[Start of section]

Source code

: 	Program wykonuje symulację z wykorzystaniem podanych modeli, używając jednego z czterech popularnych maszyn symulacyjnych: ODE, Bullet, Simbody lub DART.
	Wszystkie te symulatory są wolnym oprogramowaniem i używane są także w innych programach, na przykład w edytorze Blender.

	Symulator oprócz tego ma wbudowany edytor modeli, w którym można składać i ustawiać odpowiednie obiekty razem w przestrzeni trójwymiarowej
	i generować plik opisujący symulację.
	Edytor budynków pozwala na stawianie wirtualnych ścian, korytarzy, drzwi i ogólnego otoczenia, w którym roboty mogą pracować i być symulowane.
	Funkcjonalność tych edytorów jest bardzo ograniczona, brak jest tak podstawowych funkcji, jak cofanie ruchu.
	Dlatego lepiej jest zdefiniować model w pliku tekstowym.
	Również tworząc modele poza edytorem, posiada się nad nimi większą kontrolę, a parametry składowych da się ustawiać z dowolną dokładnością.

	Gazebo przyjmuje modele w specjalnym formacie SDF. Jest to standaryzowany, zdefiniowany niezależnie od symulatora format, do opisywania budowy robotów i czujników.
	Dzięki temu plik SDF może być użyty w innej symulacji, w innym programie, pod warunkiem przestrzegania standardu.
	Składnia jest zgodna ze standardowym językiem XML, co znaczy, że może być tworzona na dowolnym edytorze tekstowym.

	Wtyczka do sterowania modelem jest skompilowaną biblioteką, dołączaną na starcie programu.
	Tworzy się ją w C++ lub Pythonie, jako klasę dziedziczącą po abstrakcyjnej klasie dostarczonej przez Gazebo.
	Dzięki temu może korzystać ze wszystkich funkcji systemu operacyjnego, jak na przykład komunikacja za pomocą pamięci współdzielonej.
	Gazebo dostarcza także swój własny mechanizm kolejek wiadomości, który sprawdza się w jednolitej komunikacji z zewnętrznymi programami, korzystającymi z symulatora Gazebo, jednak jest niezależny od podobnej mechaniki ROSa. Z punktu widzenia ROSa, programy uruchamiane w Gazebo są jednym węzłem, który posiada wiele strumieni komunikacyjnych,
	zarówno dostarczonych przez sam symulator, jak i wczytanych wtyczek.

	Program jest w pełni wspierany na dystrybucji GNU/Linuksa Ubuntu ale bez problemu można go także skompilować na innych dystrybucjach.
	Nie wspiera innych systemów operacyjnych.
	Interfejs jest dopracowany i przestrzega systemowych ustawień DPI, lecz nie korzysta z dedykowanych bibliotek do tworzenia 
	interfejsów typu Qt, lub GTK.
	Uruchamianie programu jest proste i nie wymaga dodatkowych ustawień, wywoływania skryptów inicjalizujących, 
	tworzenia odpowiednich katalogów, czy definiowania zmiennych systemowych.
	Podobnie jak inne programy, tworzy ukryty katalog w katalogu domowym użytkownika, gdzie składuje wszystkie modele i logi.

[End of section]
[Start of section]

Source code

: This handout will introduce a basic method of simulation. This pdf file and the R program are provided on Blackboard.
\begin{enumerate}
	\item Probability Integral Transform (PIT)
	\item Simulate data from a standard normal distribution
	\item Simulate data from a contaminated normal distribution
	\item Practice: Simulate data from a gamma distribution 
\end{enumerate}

[End of section]

Assignment:
Would you print exactly and only the lines of the material above that run from the line with "Simbody lub DART." through the line with "Edytor budynków pozwala", both included?

Finished task:
: 	Program wykonuje symulację z wykorzystaniem podanych modeli, używając jednego z czterech popularnych maszyn symulacyjnych: ODE, Bullet, Simbody lub DART.
	Wszystkie te symulatory są wolnym oprogramowaniem i używane są także w innych programach, na przykład w edytorze Blender.

	Symulator oprócz tego ma wbudowany edytor modeli, w którym można składać i ustawiać odpowiednie obiekty razem w przestrzeni trójwymiarowej
	i generować plik opisujący symulację.
	Edytor budynków pozwala na stawianie wirtualnych ścian, korytarzy, drzwi i ogólnego otoczenia, w którym roboty mogą pracować i być symulowane.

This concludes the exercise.